# need some that wants to go fishing



## old school (Nov 16, 2007)

Have two freinds staying at a house I have in pensacola. I live in Atlanta. They would like to go gishing but do not have a way to pull my 26ft Glaicer bay that is there. They are ex Navy guys and know boats very well. Is there anyone that has can pull the boat and would like a ferr fishing trip.
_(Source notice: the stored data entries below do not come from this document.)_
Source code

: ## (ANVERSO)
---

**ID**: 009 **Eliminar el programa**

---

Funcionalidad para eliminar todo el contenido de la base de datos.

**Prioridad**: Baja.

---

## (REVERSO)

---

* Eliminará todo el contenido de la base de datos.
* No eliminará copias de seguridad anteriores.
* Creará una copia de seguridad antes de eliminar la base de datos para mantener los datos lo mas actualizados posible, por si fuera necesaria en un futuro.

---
Can be any day in the next 5-7 days.
contact Bill 678 643 9305


----------



## fulish850 (Oct 21, 2008)

would need a big truck for that big of a boat , is it possible they can go rent a truck ?


----------



## old school (Nov 16, 2007)

*reply*

I pull it with a big SUV. no they can not rent a truck


----------



## shanester (May 20, 2008)

dont know if it will help ya now but i have a 3/4 ton gmc vandura that will pull a house. i pull my 28 foot travel trailer with it quite often. sure it would tote it with no problem.


----------



## pilotpop (Oct 1, 2007)

I'll pull it as long as they cover my expenses, don't have time to fish..


----------



## ebbtide (Oct 7, 2007)

*ebbtide*

I have a 26 glacier bay very easy to pull with right trailer, hope someone helps them out.


----------



## lastcast (Oct 12, 2007)

OP was for April.


----------